[Entries supplied]:
┏━━
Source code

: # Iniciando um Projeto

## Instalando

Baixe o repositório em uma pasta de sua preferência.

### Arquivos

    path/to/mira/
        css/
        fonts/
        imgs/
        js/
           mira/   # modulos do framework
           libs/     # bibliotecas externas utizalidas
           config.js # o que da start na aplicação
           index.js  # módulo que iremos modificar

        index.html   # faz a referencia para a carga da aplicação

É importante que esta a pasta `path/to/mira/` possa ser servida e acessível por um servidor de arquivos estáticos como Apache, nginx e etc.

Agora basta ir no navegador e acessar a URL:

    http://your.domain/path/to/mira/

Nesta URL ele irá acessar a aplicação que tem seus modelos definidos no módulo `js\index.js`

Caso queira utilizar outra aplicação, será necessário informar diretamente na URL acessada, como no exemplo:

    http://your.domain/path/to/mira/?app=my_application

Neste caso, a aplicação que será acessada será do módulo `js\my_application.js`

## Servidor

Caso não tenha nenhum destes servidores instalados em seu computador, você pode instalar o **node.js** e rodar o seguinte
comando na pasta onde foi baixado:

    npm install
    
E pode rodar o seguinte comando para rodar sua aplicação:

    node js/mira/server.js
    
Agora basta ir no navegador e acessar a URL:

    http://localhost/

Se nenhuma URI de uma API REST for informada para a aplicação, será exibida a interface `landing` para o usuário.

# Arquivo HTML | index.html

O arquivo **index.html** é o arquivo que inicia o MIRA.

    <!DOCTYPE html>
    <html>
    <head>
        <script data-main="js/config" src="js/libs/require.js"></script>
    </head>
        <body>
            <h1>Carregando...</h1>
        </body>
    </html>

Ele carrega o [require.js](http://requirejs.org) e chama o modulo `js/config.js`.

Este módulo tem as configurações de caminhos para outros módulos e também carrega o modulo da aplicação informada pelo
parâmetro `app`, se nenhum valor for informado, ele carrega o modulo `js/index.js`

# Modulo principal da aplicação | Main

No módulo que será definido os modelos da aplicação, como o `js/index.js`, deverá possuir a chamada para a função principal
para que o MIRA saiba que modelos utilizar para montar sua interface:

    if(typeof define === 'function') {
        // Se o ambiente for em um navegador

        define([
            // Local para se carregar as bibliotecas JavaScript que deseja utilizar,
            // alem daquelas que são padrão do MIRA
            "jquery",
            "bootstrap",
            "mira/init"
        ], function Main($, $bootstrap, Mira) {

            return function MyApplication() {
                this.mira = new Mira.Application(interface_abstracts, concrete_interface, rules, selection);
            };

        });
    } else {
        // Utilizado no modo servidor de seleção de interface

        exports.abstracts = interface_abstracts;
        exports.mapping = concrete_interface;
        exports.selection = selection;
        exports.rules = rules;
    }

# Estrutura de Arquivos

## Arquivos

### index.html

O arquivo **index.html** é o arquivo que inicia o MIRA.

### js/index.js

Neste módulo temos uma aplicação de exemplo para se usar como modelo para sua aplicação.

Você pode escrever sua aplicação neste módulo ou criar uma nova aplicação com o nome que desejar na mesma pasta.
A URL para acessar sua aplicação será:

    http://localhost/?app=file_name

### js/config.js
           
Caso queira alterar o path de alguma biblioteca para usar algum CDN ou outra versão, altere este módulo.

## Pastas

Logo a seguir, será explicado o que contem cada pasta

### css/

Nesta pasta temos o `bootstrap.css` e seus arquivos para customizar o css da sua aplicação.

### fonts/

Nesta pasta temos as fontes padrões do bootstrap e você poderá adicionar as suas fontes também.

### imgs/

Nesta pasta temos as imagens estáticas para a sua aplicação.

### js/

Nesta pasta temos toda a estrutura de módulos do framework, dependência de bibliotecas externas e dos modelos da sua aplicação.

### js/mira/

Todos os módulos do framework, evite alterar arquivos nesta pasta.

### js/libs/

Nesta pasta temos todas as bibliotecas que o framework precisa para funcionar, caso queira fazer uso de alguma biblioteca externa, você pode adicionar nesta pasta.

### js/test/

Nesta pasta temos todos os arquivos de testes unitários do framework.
┗━━
[Task goal]:
Only the lines above starting with the one with "comando na pasta" and going through the one with "# Modulo principal da aplicação | Main" are to be copied, word for word and with both ends kept.

[Exercise response]:
comando na pasta onde foi baixado:

    npm install
    
E pode rodar o seguinte comando para rodar sua aplicação:

    node js/mira/server.js
    
Agora basta ir no navegador e acessar a URL:

    http://localhost/

Se nenhuma URI de uma API REST for informada para a aplicação, será exibida a interface `landing` para o usuário.

# Arquivo HTML | index.html

O arquivo **index.html** é o arquivo que inicia o MIRA.

    <!DOCTYPE html>
    <html>
    <head>
        <script data-main="js/config" src="js/libs/require.js"></script>
    </head>
        <body>
            <h1>Carregando...</h1>
        </body>
    </html>

Ele carrega o [require.js](http://requirejs.org) e chama o modulo `js/config.js`.

Este módulo tem as configurações de caminhos para outros módulos e também carrega o modulo da aplicação informada pelo
parâmetro `app`, se nenhum valor for informado, ele carrega o modulo `js/index.js`

# Modulo principal da aplicação | Main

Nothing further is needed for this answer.